__To do__. Could you count how many lines of the data include "Debian" and answer with the number only?

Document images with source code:
——

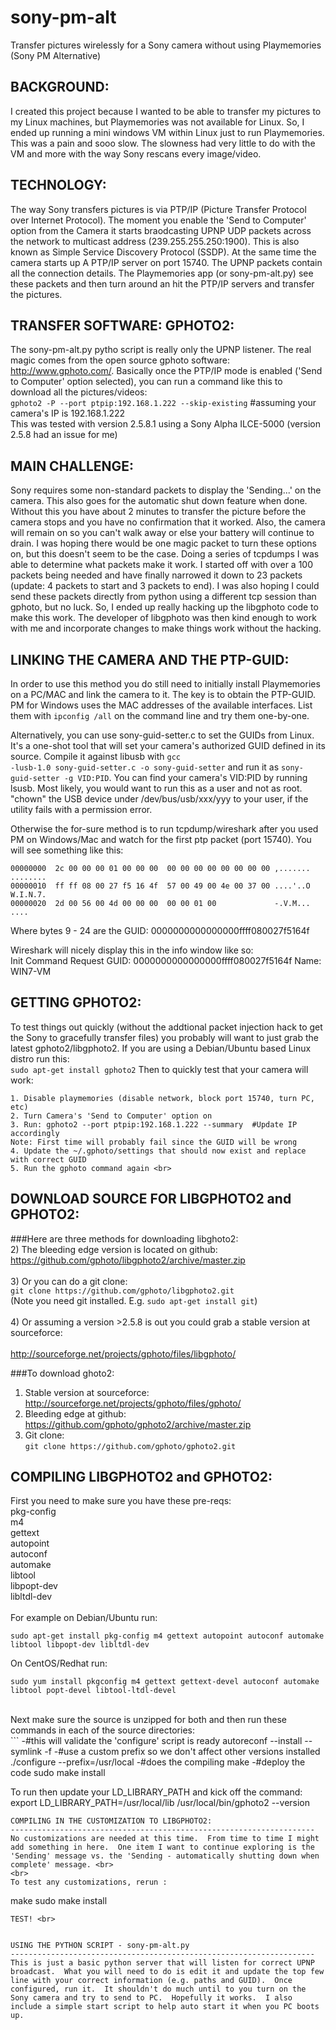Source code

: # sony-pm-alt
Transfer pictures wirelessly for a Sony camera without using Playmemories (Sony PM Alternative)

BACKGROUND:
-----------------------------------------------------------------
I created this project because I wanted to be able to transfer my pictures to my Linux machines, but Playmemories was not available for Linux.  So, I ended up running a mini windows VM within Linux just to run Playmemories.  This was a pain and sooo slow.  The slowness had very little to do with the VM and more with the way Sony rescans every image/video.

TECHNOLOGY:
-----------------------------------------------------------------
The way Sony transfers pictures is via PTP/IP (Picture Transfer Protocol over Internet Protocol).  The moment you enable the 'Send to Computer' option from the Camera it starts braodcasting UPNP UDP packets across the network to multicast address (239.255.255.250:1900).  This is also known as Simple Service Discovery Protocol (SSDP).  At the same time the camera starts up A PTP/IP server on port 15740.  The UPNP packets contain all the connection details.  The Playmemories app (or sony-pm-alt.py) see these packets and then turn around an hit the PTP/IP servers and transfer the pictures.

TRANSFER SOFTWARE: GPHOTO2:
-----------------------------------------------------------------
The sony-pm-alt.py pytho script is really only the UPNP listener.  The real magic comes from the open source gphoto software: http://www.gphoto.com/.  Basically once the PTP/IP mode is enabled ('Send to Computer' option selected), you can run a command like this to download all the pictures/videos: <br>
```gphoto2 -P --port ptpip:192.168.1.222 --skip-existing```   #assuming your camera's IP is 192.168.1.222 <br>
This was tested with version 2.5.8.1 using a Sony Alpha ILCE-5000  (version 2.5.8 had an issue for me) <br>

MAIN CHALLENGE:
-----------------------------------------------------------------
Sony requires some non-standard packets to display the 'Sending...' on the camera.  This also goes for the automatic shut down feature when done.  Without this you have about 2 minutes to transfer the picture before the camera stops and you have no confirmation that it worked.  Also, the camera will remain on so you can't walk away or else your battery will continue to drain.  I was hoping there would be one magic packet to turn these options on, but this doesn't seem to be the case.  Doing a series of tcpdumps I was able to determine what packets make it work.  I started off with over a 100 packets being needed and have finally narrowed it down to 23 packets (update: 4 packets to start and 3 packets to end).  I was also hoping I could send these packets directly from python using a different tcp session than gphoto, but no luck.  So, I ended up really hacking up the libgphoto code to make this work.  The developer of libgphoto was then kind enough to work with me and incorporate changes to make things work without the hacking.

LINKING THE CAMERA AND THE PTP-GUID:
-----------------------------------------------------------------
In order to use this method you do still need to initially install Playmemories on a PC/MAC and link the camera to it.  The key is to obtain the PTP-GUID.  PM for Windows uses the MAC addresses of the available interfaces. List them with <code>ipconfig /all</code> on the command line and try them one-by-one.

Alternatively, you can use sony-guid-setter.c to set the GUIDs from Linux. It's a one-shot tool that will set your camera's authorized GUID defined in its source. Compile it against libusb with <code>gcc -lusb-1.0 sony-guid-setter.c -o sony-guid-setter</code> and run it as <code>sony-guid-setter -g VID:PID</code>. You can find your camera's VID:PID by running lsusb. Most likely, you would want to run this as a user and not as root. "chown" the USB device under /dev/bus/usb/xxx/yyy to your user, if the utility fails with a permission error.

Otherwise the for-sure method is to run tcpdump/wireshark after you used PM on Windows/Mac and watch for the first ptp packet (port 15740).  You will see something like this: <br>
```
00000000  2c 00 00 00 01 00 00 00  00 00 00 00 00 00 00 00 ,....... ........
00000010  ff ff 08 00 27 f5 16 4f  57 00 49 00 4e 00 37 00 ....'..O W.I.N.7.
00000020  2d 00 56 00 4d 00 00 00  00 00 01 00             -.V.M... ....
```
Where bytes 9 - 24 are the GUID: 0000000000000000ffff080027f5164f <br>

Wireshark will nicely display this in the info window like so: <br>
Init Command Request GUID: 0000000000000000ffff080027f5164f Name: WIN7-VM <br>

GETTING GPHOTO2:
-------------------------------------------------------------------
To test things out quickly (without the addtional packet injection hack to get the Sony to gracefully transfer files) you probably will want to just grab the latest gphoto2/libgphoto2.  If you are using a Debian/Ubuntu based Linux distro run this: <br>
```sudo apt-get install gphoto2```  Then to quickly test that your camera will work:<br>
```
1. Disable playmemories (disable network, block port 15740, turn PC, etc)
2. Turn Camera's 'Send to Computer' option on
3. Run: gphoto2 --port ptpip:192.168.1.222 --summary  #Update IP accordingly
Note: First time will probably fail since the GUID will be wrong
4. Update the ~/.gphoto/settings that should now exist and replace with correct GUID
5. Run the gphoto command again <br>
```

DOWNLOAD SOURCE FOR LIBGPHOTO2 and GPHOTO2:
-------------------------------------------------------------------
###Here are three methods for downloading libghoto2: <br>
2) The bleeding edge version is located on github: https://github.com/gphoto/libgphoto2/archive/master.zip <br>
  <br>
3) Or you can do a git clone: <br>
  ```git clone https://github.com/gphoto/libgphoto2.git``` <br>
  (Note you need git installed.  E.g. ```sudo apt-get install git```) <br>
  <br>
4) Or assuming a version >2.5.8 is out you could grab a stable version at sourceforce: <br>    
  http://sourceforge.net/projects/gphoto/files/libgphoto/ <br>

###To download ghoto2: <br>
1) Stable version at sourceforce: <br> 
  http://sourceforge.net/projects/gphoto/files/gphoto/ <br>
2) Bleeding edge at github: <br>
  https://github.com/gphoto/gphoto2/archive/master.zip <br>
3) Git clone: <br>
  ```git clone https://github.com/gphoto/gphoto2.git``` <br>


COMPILING LIBGPHOTO2 and GPHOTO2:
--------------------------------------------------------------------
First you need to make sure you have these pre-reqs: <br>
pkg-config <br>
m4 <br>
gettext <br>
autopoint <br>
autoconf <br>
automake <br>
libtool <br>
libpopt-dev <br>
libltdl-dev <br>
 <br>
For example on Debian/Ubuntu run: <br>
```
sudo apt-get install pkg-config m4 gettext autopoint autoconf automake libtool libpopt-dev libltdl-dev
```
On CentOS/Redhat run: <br>
```
sudo yum install pkgconfig m4 gettext gettext-devel autoconf automake libtool popt-devel libtool-ltdl-devel
```
 <br>
Next make sure the source is unzipped for both and then run these commands in each of the source directories: <br>
```
-#this will validate the 'configure' script is ready
 autoreconf --install --symlink -f
-#use a custom prefix so we don't affect other versions installed
 ./configure --prefix=/usr/local
-#does the compiling
 make            
-#deploy the code
 sudo make install                     

To run then update your LD_LIBRARY_PATH and kick off the command:
export LD_LIBRARY_PATH=/usr/local/lib
/usr/local/bin/gphoto2 --version
```
COMPILING IN THE CUSTOMIZATION TO LIBGPHOTO2:
--------------------------------------------------------------------
No customizations are needed at this time.  From time to time I might add something in here.  One item I want to continue exploring is the 'Sending' message vs. the 'Sending - automatically shutting down when complete' message. <br>
<br>
To test any customizations, rerun :
```
make
sudo make install
```
TEST! <br>


USING THE PYTHON SCRIPT - sony-pm-alt.py
--------------------------------------------------------------------
This is just a basic python server that will listen for correct UPNP broadcast.  What you will need to do is edit it and update the top few line with your correct information (e.g. paths and GUID).  Once configured, run it.  It shouldn't do much until to you turn on the Sony camera and try to send to PC.  Hopefully it works.  I also include a simple start script to help auto start it when you PC boots up.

——

__Problem solution__. 2